Each line below from the one containing "For $G_1$, within" through the one containing "systems, $G_1$ is" is to be given again exactly, and no line outside that span.

Items listed in a dataset
══════════════════════════════

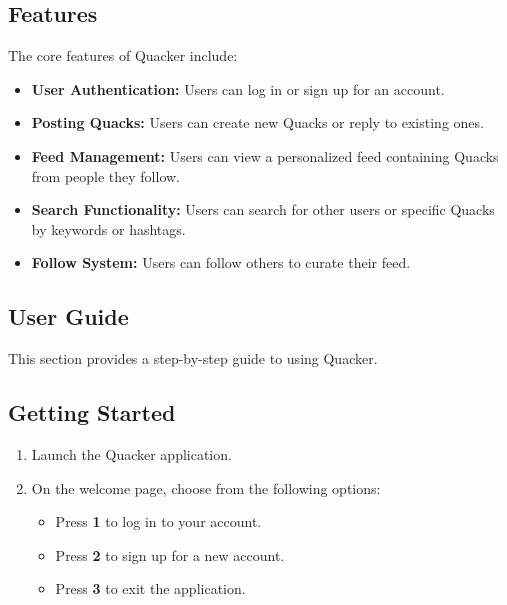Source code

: \documentclass[letterpaper, 11pt]{article}
\begin{document}
\subsection{Features}
The core features of Quacker include:
\begin{itemize}
    \item \textbf{User Authentication:} Users can log in or sign up for an account.
    \item \textbf{Posting Quacks:} Users can create new Quacks or reply to existing ones.
    \item \textbf{Feed Management:} Users can view a personalized feed containing Quacks from people they follow.
    \item \textbf{Search Functionality:} Users can search for other users or specific Quacks by keywords or hashtags.
    \item \textbf{Follow System:} Users can follow others to curate their feed.
\end{itemize}

\subsection{User Guide}
This section provides a step-by-step guide to using Quacker.

\subsection*{Getting Started}
\begin{enumerate}
    \item Launch the Quacker application.
    \item On the welcome page, choose from the following options:
        \begin{itemize}
            \item Press \textbf{1} to log in to your account.
            \item Press \textbf{2} to sign up for a new account.
            \item Press \textbf{3} to exit the application.
        \end{itemize}
\end{enumerate}
\end{document}
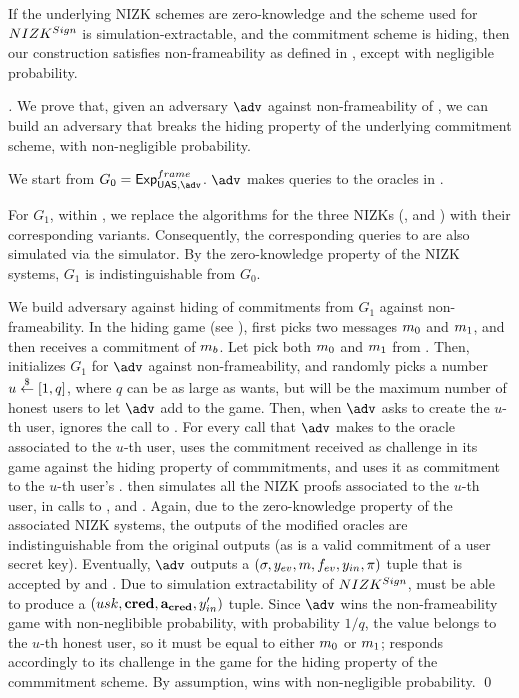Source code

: \begin{theorem}
  \label{thm:frame-uas}
  If the underlying NIZK schemes are zero-knowledge and the scheme used for
  $NIZK^{Sign}$ is simulation-extractable, and the commitment scheme is
  hiding, then our \CUASGen construction satisfies non-frameability as defined
  in , except with negligible probability.
\end{theorem}

\begin{proof}[]
  We prove that, given an adversary $\adv$ against non-frameability of \CUASGen,
  we can build an adversary \advB that breaks the hiding property of the
  underlying commitment scheme, with non-negligible probability.

  We start from $G_0=\ExpNonframe$. $\adv$ makes queries to the oracles in
  \Oframe.

  For $G_1$, within \Setup, we replace the \Setup algorithms for the three
  NIZKs (\Issue, \Sign and \Inspect) with their corresponding \SimSetup
  variants. Consequently, the corresponding queries to \Prove are also
  simulated via the simulator. By the zero-knowledge property of the NIZK
  systems, $G_1$ is indistinguishable from $G_0$.
  
  We build adversary \advB against hiding of commitments from $G_1$ against
  non-frameability. In the hiding game (see ), \advB first
  picks two messages $m_0$ and $m_1$, and then receives a commitment \Ccom
  of $m_b$. Let \advB pick both $m_0$ and $m_1$ from \AttrSpace. Then,
  \advB initializes $G_1$ for $\adv$ against non-frameability, and randomly
  picks a number $u \stackrel{\$}{\gets} [1,q]$, where $q$ can be as large as \advB wants, but
  will be the maximum number of honest users to let $\adv$ add to the game.
  Then, when $\adv$ asks to create the $u$-th user, \advB ignores the call to
  \UKeyGen. For every call that $\adv$ makes to the \OBTAIN oracle associated to
  the $u$-th user, \advB uses the commitment \Ccom received as challenge in its
  game against the hiding property of commmitments, and uses it as commitment to
  the $u$-th user's \usk. \advB then simulates all the NIZK proofs associated to
  the $u$-th user, in calls to \OBTAIN, \SIGN and \INSPECT. Again, due to the
  zero-knowledge property of the associated NIZK systems, the outputs of the
  modified oracles are indistinguishable from the original outputs (as \Ccom
  is a valid commitment of a user secret key). Eventually, $\adv$ outputs a
  $(\sigma,y_{ev},m,f_{ev},y_{in},\pi)$ tuple that is accepted by \Verify
  and \Judge. Due to simulation extractability of $NIZK^{Sign}$, \ExtractSign
  must be able to produce a $(usk,\mathbf{cred},\mathbf{a}_{\mathbf{cred}},y_{in}')$ tuple. Since
  $\adv$ wins the
  non-frameability game with non-neglibible probability, with probability $1/q$,
  the \usk value belongs to the $u$-th honest user, so it must be equal to
  either $m_0$ or $m_1$; \advB responds accordingly to its challenge in
  the game for the hiding property of the commmitment scheme. By assumption,
  \advB wins with non-negligible probability.
  \qed
\end{proof}


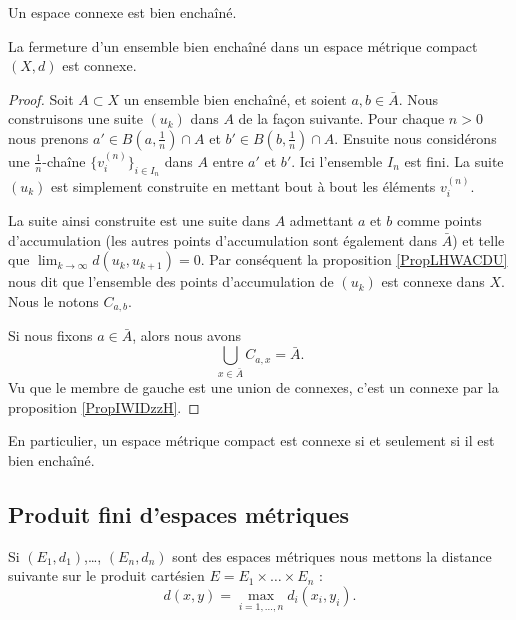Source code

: \begin{proposition}
    Un espace connexe est bien enchaîné.
\end{proposition}

\begin{proposition}
    La fermeture d'un ensemble bien enchaîné dans un espace métrique compact \( (X,d)\) est connexe.
\end{proposition}

\begin{proof}
    Soit \( A\subset X\) un ensemble bien enchaîné, et soient \( a,b\in \bar A\). Nous construisons une suite \( (u_k)\) dans \( A\) de la façon suivante. Pour chaque \( n>0\) nous prenons \( a'\in B(a,\frac{1}{ n })\cap A\) et \( b'\in B(b,\frac{1}{ n })\cap A\). Ensuite nous considérons une \( \frac{1}{ n }\)-chaîne \( \{ v_i^{(n)} \}_{i\in I_n}\) dans \( A\) entre \( a'\) et \( b'\). Ici l'ensemble \( I_n\) est fini. La suite \( (u_k)\) est simplement construite en mettant bout à bout les éléments \( v_i^{(n)}\).
 
    La suite ainsi construite est une suite dans \( A\) admettant \( a\) et \( b\) comme points d'accumulation (les autres points d'accumulation sont également dans \( \bar A\)) et telle que \( \lim_{k\to \infty} d(u_k,u_{k+1})=0\). Par conséquent la proposition \ref{PropLHWACDU} nous dit que l'ensemble des points d'accumulation de \( (u_k)\) est connexe dans \( X\). Nous le notons \( C_{a,b}\).

    Si nous fixons \( a\in \bar A\), alors nous avons
    \begin{equation}
        \bigcup_{x\in \bar A}C_{a,x}=\bar A.
    \end{equation}
    Vu que le membre de gauche est une union de connexes, c'est un connexe par la proposition \ref{PropIWIDzzH}.
\end{proof}
En particulier, un espace métrique compact est connexe si et seulement si il est bien enchaîné.

\subsection{Produit fini d'espaces métriques}

\begin{definition}\label{DefZTHxrHA}
    Si \( (E_1,d_1)\),\ldots, \( (E_n,d_n)\) sont des espaces métriques nous mettons la distance suivante sur le produit cartésien \( E=E_1\times\ldots\times E_n\) :
    \begin{equation}
        d(x,y)=\max_{i=1,\ldots, n}d_i(x_i,y_i).
    \end{equation}
\end{definition}

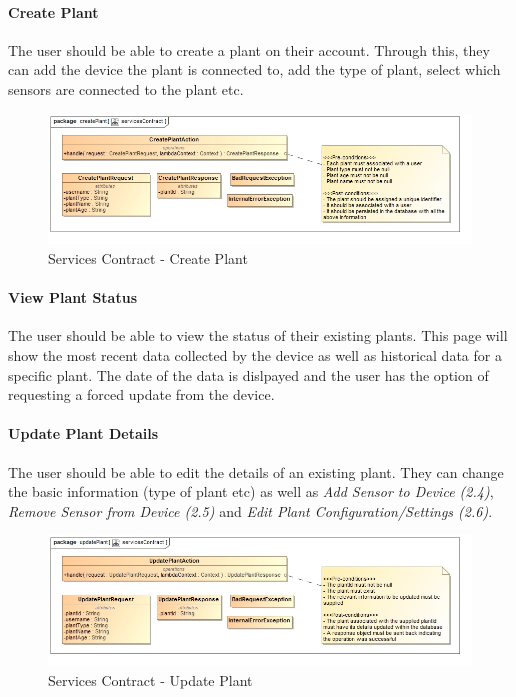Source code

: \documentclass{article}
\let\cleardoublepage\clearpage
\begin{document}
			\paragraph{Create Plant}
			The user should be able to create a plant on their account. Through this, they can add the device the plant is connected to, add the type of plant, select which sensors are connected to the plant etc.
			\begin{figure}[H]
				\includegraphics[width=\linewidth]{../images/ServicesContracts/createPlant.jpg}
				\caption{Services Contract - Create Plant}
			\end{figure}
			
\cleardoublepage
			\paragraph{View Plant Status}
			The user should be able to view the status of their existing plants. This page will show the most recent data collected by the device as well as historical data for a specific plant. The date of the data is dislpayed and the user has the option of requesting a forced update from the device.
			\paragraph{Update Plant Details}
			The user should be able to edit the details of an existing plant. They can change the basic information (type of plant etc) as well as \emph{Add Sensor to Device (2.4)}, \emph{Remove Sensor from Device (2.5)} and \emph{Edit Plant Configuration/Settings (2.6)}.
			\begin{figure}[H]
				\includegraphics[width=\linewidth]{../images/ServicesContracts/updatePlant.jpg}
				\caption{Services Contract - Update Plant}
			\end{figure}
\end{document}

══════════════════════════════

> Problem solution
  For $G_1$, within \Setup, we replace the \Setup algorithms for the three
  NIZKs (\Issue, \Sign and \Inspect) with their corresponding \SimSetup
  variants. Consequently, the corresponding queries to \Prove are also
  simulated via the simulator. By the zero-knowledge property of the NIZK
  systems, $G_1$ is indistinguishable from $G_0$.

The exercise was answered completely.